The euro is yet to confirm the latest breakout on a daily closing basis, with downside risks persisting in a broader picture
The USD index lacks directional impetus around 106.50, struggling to regain the 107.00 mark despite the dominating risk-off tone in the global financial markets. The greenback lacks the momentum to stage a bounce after a bearish week that took the prices off the 108.00 figure. Should the Fed deliver a less hawkish rate hike this week, the US currency may suffer even deeper losses within a broader uptrend that remains intact. The euro regains ground at the start of the week, regaining the 1.0200 region during the European hours. The EURUSD pair was last seen changing hands around 1.0244, up 0.33% on the day. Should the buying pressure persist in the near term, the shared currency may target the 1.0280 zone that capped recovery last week. On the hourly timeframes, the technical picture has improved since the recovery above 1.0200. However, the pair is yet to confirm the latest breakout on a daily closing basis, with downside risks persisting in a broader picture.

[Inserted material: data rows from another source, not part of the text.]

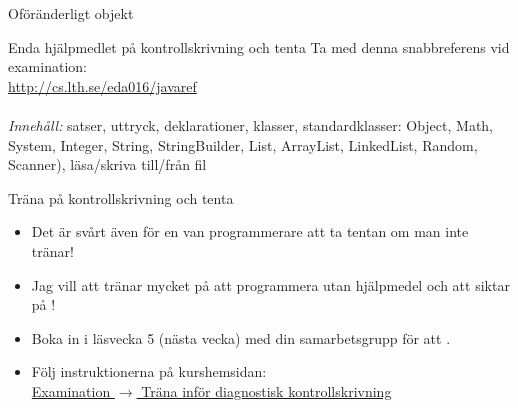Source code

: \documentclass{lecturenotes}
\begin{document}
\begin{Slide}{Oföränderligt objekt}

\end{Slide}

\begin{Slide}{Enda hjälpmedlet på kontrollskrivning och tenta}
Ta med denna snabbreferens  vid examination: \\ 
\url{http://cs.lth.se/eda016/javaref} \\ \vspace{1em}
 \\ \vspace{1em}
\textit{Innehåll:} satser, uttryck, deklarationer, klasser, standardklasser: Object, Math, System, Integer, String, StringBuilder, List, ArrayList, LinkedList, Random, Scanner), läsa/skriva till/från fil  
\end{Slide}

\begin{Slide}{Träna på kontrollskrivning och tenta}
\begin{itemize}
\item Det är svårt även för en van programmerare att ta tentan om man inte tränar!
\item Jag vill att  tränar mycket på att programmera utan hjälpmedel och att  siktar på !
\item Boka in  i läsvecka 5 (nästa vecka) med din samarbetsgrupp för att .
\item Följ instruktionerna på kurshemsidan: \\ \href{http://cs.lth.se/eda016/examination/}{Examination $\rightarrow$ Träna inför diagnostisk kontrollskrivning}
\end{itemize}
\end{Slide}
\end{document}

The cable switched into defensive ahead of the weekend finished the week on positive footing. Oи Monday, the pair regained the 1.2000 psychological level. Now flirting with the 20-DMA. The moving average has been capping gains since early June, so confirmation of a breakout (on a daily closing basis) would add to a more upbeat technical picture in the near term. GBPUSD was last seen changing hands around 1.2040, up 0.32% on the day. Failure to hold above 1.2000 would bring the cable back under pressure, with the overall trend staying bearish. On the shorter-term charts, GBPUSD signals further gains, but the overall upside potential remains limited. The immediate upside target arrives around 1.2065, followed by the 1.2100 mark last seen three weeks ago. On the downside, long—term lows below 1.1800 remain in the market focus while below the 1.3000 level.

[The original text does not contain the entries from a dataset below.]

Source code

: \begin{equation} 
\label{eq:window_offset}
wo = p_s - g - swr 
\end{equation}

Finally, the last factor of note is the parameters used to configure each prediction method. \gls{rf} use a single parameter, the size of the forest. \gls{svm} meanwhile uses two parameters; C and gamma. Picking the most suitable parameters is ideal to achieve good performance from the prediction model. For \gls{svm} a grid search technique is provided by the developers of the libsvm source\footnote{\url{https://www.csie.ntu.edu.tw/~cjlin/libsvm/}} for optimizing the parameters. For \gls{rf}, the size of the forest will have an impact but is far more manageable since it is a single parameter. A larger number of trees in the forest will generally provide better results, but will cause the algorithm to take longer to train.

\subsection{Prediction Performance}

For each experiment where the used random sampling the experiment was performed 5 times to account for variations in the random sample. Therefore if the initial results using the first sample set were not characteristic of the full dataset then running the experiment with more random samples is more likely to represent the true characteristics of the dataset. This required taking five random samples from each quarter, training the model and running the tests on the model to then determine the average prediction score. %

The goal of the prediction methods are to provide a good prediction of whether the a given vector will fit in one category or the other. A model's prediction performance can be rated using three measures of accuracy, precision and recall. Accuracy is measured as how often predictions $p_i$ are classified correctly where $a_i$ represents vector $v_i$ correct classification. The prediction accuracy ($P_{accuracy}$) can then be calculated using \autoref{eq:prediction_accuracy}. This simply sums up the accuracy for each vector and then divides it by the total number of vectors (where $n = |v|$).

As the dollar struggles to attract renewed demand, USDJPY holds just modestly higher on Monday, trading above 136.00 during the European hours after a brief dip earlier in the day. However, the pair stays above the 135.50 zone that capped losses last week. The greenback stays within a broader uptrend despite coming off multi-year highs seen above 139.00 earlier this month. USDJPY ignored the news that the Bank of Japan is reshuffling its board members to bring in two new hawkish members, with the pair recovering ground above the 136.00 figure at the start of the week. A decisive break above 136.60 would pave the way towards the 137.40 intermediate barrier on the way towards the 138.00 mark. On the downside, failure to hold above 135.50 could send the greenback to fresh local lows below 135.00, with the key support arriving at 134.30. On the shorter-term timeframes, the upside bias looks too modest to bet on solid gains in the near term, with the 136.00 figure remaining in the market focus at this stage.
The Aussie jumped north on Monday after two days of losses in the second part of last week. The pair climbed from the 0.6900 figure to the 0.6950 zone and was clinging to the upper end of the intraday trading range during the European hours. The next upside target arrives around 0.6980 where last week’s highs lie. A decisive break above this region would add to a more upbeat technical picture in the near term. On the shorter-term timeframes, AUDUSD looks likely to at least retain bullish bias at this stage. However, the overall recovery potential remains limited. Furthermore, a mode decisive bounce could attract renewed selling pressure as the longer-term technical outlook for the Australian currency remains bearish while below at least the 0.7500 mark last seen in April.